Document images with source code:
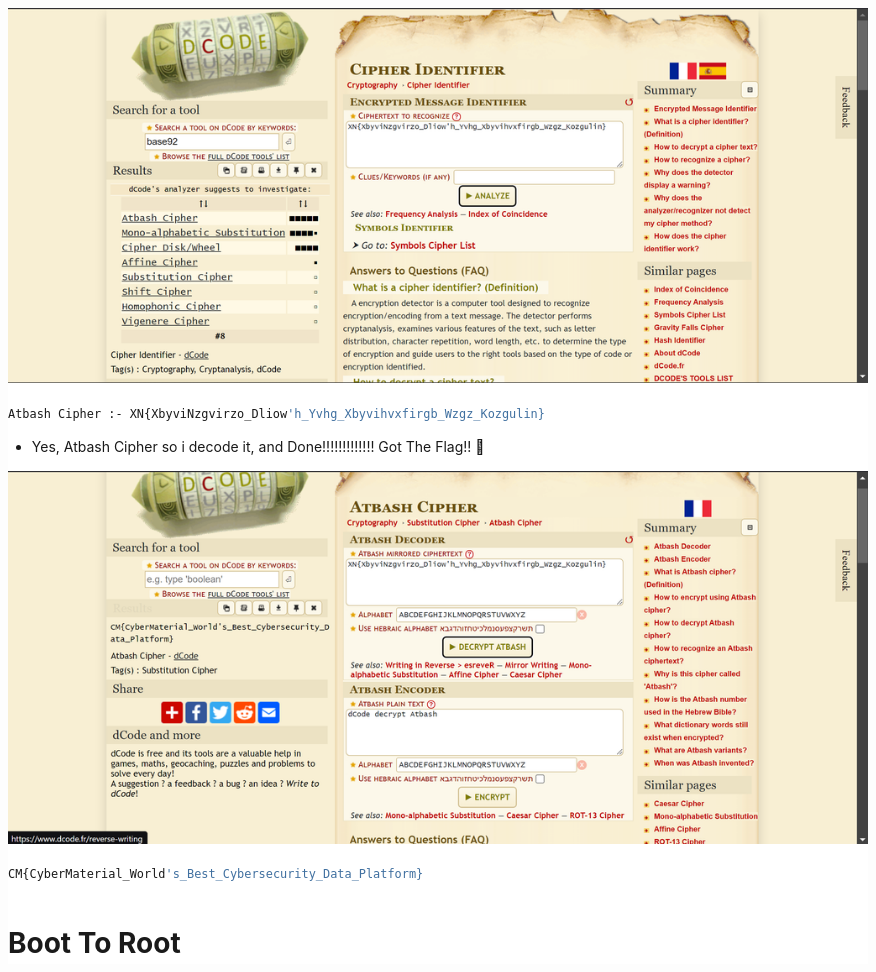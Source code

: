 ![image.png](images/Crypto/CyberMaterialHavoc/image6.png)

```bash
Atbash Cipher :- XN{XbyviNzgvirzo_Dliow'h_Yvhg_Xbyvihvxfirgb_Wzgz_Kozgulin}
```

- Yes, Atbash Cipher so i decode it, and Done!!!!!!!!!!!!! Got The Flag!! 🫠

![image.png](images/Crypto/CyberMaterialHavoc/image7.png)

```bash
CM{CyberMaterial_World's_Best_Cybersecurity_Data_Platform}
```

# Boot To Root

---

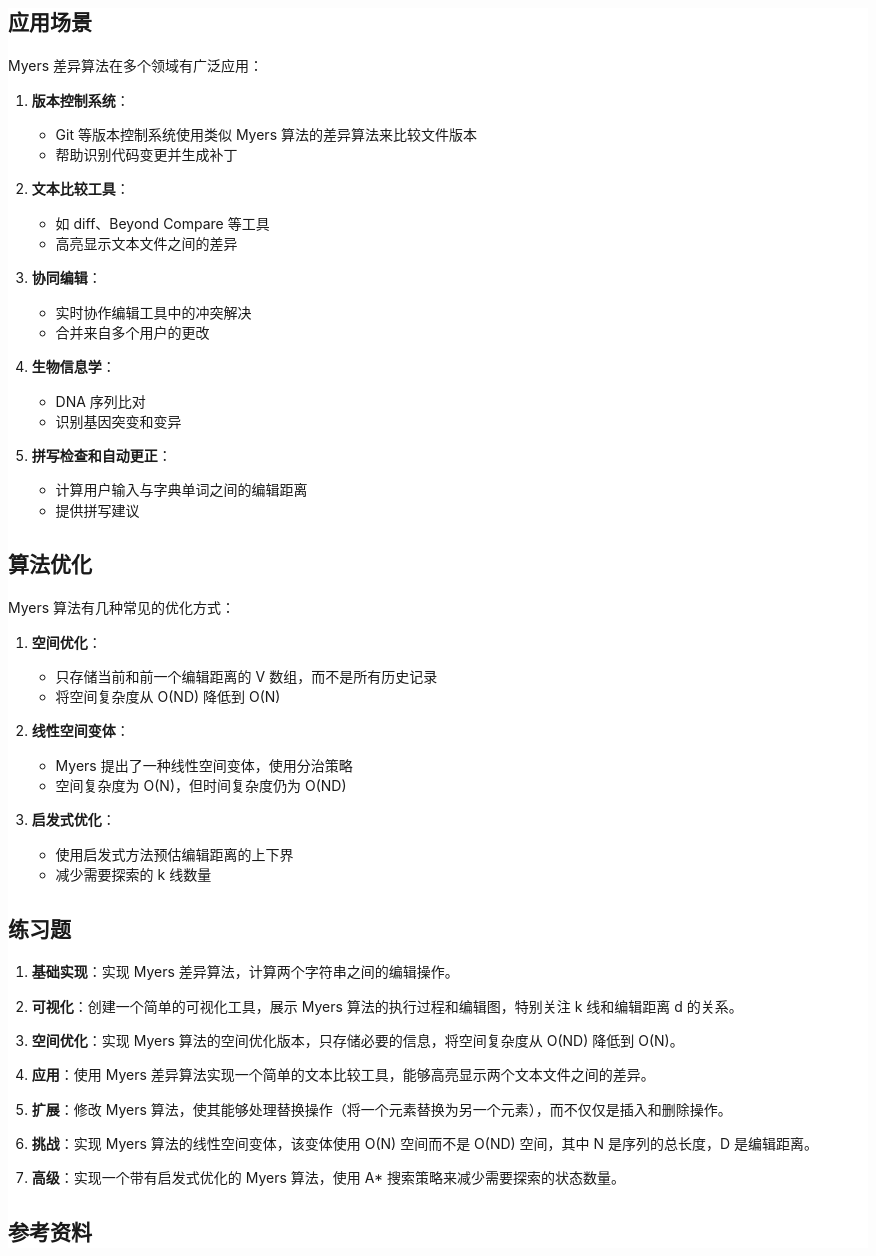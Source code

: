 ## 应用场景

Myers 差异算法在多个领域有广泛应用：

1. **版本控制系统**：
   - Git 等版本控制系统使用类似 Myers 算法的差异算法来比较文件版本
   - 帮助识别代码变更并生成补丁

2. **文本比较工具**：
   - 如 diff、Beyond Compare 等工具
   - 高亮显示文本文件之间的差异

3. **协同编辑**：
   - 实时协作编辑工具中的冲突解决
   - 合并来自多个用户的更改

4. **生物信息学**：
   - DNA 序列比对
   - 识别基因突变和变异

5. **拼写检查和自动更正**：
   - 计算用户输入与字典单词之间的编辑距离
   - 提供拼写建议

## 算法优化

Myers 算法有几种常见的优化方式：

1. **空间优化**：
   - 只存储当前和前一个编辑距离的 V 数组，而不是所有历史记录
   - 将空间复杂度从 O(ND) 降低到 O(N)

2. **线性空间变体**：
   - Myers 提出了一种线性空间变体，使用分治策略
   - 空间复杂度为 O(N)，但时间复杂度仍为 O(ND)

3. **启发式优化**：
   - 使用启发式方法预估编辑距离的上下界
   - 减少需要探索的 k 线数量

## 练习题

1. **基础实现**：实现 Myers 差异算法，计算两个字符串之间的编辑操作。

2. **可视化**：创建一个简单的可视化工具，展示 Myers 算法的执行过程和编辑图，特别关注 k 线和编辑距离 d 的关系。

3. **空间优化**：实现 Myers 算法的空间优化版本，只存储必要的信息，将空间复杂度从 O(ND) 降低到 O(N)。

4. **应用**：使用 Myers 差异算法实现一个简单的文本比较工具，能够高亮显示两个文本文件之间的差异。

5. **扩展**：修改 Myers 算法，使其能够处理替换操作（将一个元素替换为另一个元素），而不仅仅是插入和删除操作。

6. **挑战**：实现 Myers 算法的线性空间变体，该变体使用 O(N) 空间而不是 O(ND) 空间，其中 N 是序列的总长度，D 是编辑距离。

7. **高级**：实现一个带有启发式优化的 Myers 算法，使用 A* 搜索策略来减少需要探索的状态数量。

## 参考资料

Problem details: Copy out every line of the data that includes "Cipher".

Response box:
Atbash Cipher :- XN{XbyviNzgvirzo_Dliow'h_Yvhg_Xbyvihvxfirgb_Wzgz_Kozgulin}
- Yes, Atbash Cipher so i decode it, and Done!!!!!!!!!!!!! Got The Flag!! 🫠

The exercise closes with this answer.